11.12. Interest Rate Limitation. Notwithstanding anything herein or in any other Loan Document to the contrary, if at any time the applicable interest rate, together with all Fees and charges which are treated as interest under applicable law (collectively the “Charges”), as provided for herein or in any other document executed in connection herewith, or otherwise contracted for, charged, received, taken or reserved by any Lender, shall exceed the maximum lawful rate (the “Maximum Rate”) which may be contracted for, charged, taken, received or reserved by such Lender in accordance with applicable law, the rate of interest payable under the Loan held by such Lender, together with all Charges payable to such Lender, shall be limited to the Maximum Rate.

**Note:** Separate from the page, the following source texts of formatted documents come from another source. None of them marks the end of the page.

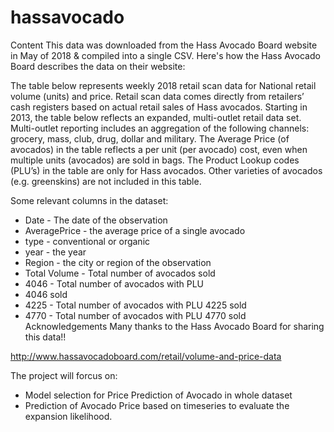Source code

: # hassavocado

Content
This data was downloaded from the Hass Avocado Board website in May of 2018 & compiled into a single CSV. Here's how the Hass Avocado Board describes the data on their website:

The table below represents weekly 2018 retail scan data for National retail volume (units) and price. Retail scan data comes directly from retailers’ cash registers based on actual retail sales of Hass avocados. Starting in 2013, the table below reflects an expanded, multi-outlet retail data set. Multi-outlet reporting includes an aggregation of the following channels: grocery, mass, club, drug, dollar and military. The Average Price (of avocados) in the table reflects a per unit (per avocado) cost, even when multiple units (avocados) are sold in bags. The Product Lookup codes (PLU’s) in the table are only for Hass avocados. Other varieties of avocados (e.g. greenskins) are not included in this table.

Some relevant columns in the dataset:

 * Date - The date of the observation
 * AveragePrice - the average price of a single avocado 
 * type - conventional or organic 
 * year - the year
 * Region - the city or region of the observation
 * Total Volume - Total number of avocados sold 
 * 4046 - Total number of avocados with PLU
 * 4046 sold
 * 4225 - Total number of avocados with PLU 4225 sold
 * 4770 - Total number of avocados with PLU 4770 sold 
Acknowledgements
Many thanks to the Hass Avocado Board for sharing this data!!

http://www.hassavocadoboard.com/retail/volume-and-price-data

The project will forcus on:
 * Model selection for Price Prediction of Avocado in whole dataset
 * Prediction of Avocado Price based on timeseries to evaluate the expansion likelihood.
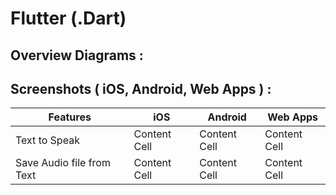 # Flutter (.Dart)

## Overview Diagrams :

## Screenshots ( iOS, Android, Web Apps ) :
| Features | iOS | Android | Web Apps |
| ------------- | ------------- | ------------- | ------------- |
| Text to Speak  | Content Cell  | Content Cell  | Content Cell  |
| Save Audio file from Text  | Content Cell  | Content Cell  | Content Cell  |
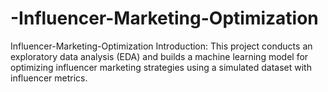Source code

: # -Influencer-Marketing-Optimization
Influencer-Marketing-Optimization Introduction:  This project conducts an exploratory data analysis (EDA) and builds a machine learning model for optimizing influencer marketing strategies using a simulated dataset with influencer metrics.
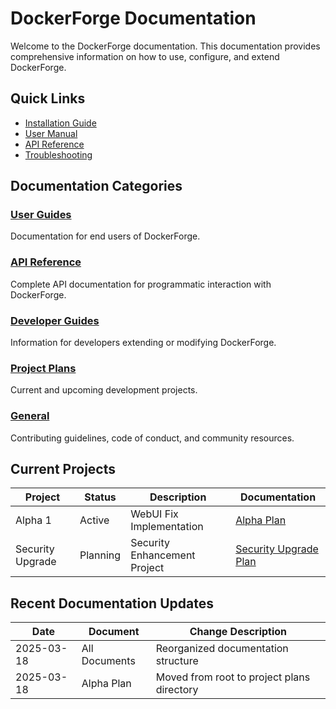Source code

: <!--
@doc-meta {
  "id": "master-index",
  "version": "1.0",
  "last_updated": "2025-03-18",
  "update_frequency": "with-changes",
  "maintainer": "system",
  "status": "current",
  "category": null
}
-->

# DockerForge Documentation

Welcome to the DockerForge documentation. This documentation provides comprehensive information on how to use, configure, and extend DockerForge.

## Quick Links

- [Installation Guide](user_guide/installation_guide.md)
- [User Manual](user_guide/user_manual.md)
- [API Reference](api/api_reference.md)
- [Troubleshooting](user_guide/troubleshooting_guide.md)

## Documentation Categories

### [User Guides](user_guide/index.md)
Documentation for end users of DockerForge.

### [API Reference](api/index.md)
Complete API documentation for programmatic interaction with DockerForge.

### [Developer Guides](developer_guide/index.md)
Information for developers extending or modifying DockerForge.

### [Project Plans](project_plans/index.md)
Current and upcoming development projects.

### [General](general/index.md)
Contributing guidelines, code of conduct, and community resources.

## Current Projects

| Project | Status | Description | Documentation |
|---------|--------|-------------|--------------|
| Alpha 1 | Active | WebUI Fix Implementation | [Alpha Plan](project_plans/alpha_plan.md) |
| Security Upgrade | Planning | Security Enhancement Project | [Security Upgrade Plan](project_plans/security_upgrade_project_plan.md) |

## Recent Documentation Updates

| Date | Document | Change Description |
|------|----------|-------------------|
| 2025-03-18 | All Documents | Reorganized documentation structure |
| 2025-03-18 | Alpha Plan | Moved from root to project plans directory |

<!-- @llm-update-section
This section should be updated whenever documentation structure changes.
Keep the Recent Documentation Updates table limited to the 5 most recent changes.
-->

<!-- 
@llm-instructions
This is the master index file for DockerForge documentation.
- Update the Quick Links section if core documents change
- Maintain the Documentation Categories section
- Keep the Current Projects table up-to-date with active projects
- Update the Recent Documentation Updates table with the 5 most recent changes
- Do not remove any sections without approval
-->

11.13. Entire Agreement. This Agreement, the other Loan Documents, any separate letter agreements with respect to fees payable to the Administrative Agent and any Assignment and Acceptance (executed pursuant to Section 11.02 of this Agreement) constitute the entire contract between each Borrower, the Administrative Agent and the Lenders with respect to the subject matter hereof, and there are no promises, undertakings, representations or warranties by the Administrative Agent or any Lender relative to subject matter hereof not expressly set forth or referred to herein or in the other Loan Documents.

11.14. Waiver of Jury Trial. Each party hereto hereby irrevocably waives, to the fullest extent permitted by applicable law, any right it may have to a trial by jury in any legal proceeding directly or indirectly arising out of or relating to this Agreement or any other Loan Document or the transactions contemplated hereby or thereby (whether based on contract, tort or any other theory). Each party hereto (i) certifies that no representative, agent or attorney of any other Person has represented, expressly or otherwise, that such other Person would not, in the event of litigation, seek to enforce the foregoing waiver and (ii) acknowledges that it and the other parties hereto have been induced to enter into this Agreement and the other Loan Documents by, among other things, the mutual waivers and certifications in this Section 11.14.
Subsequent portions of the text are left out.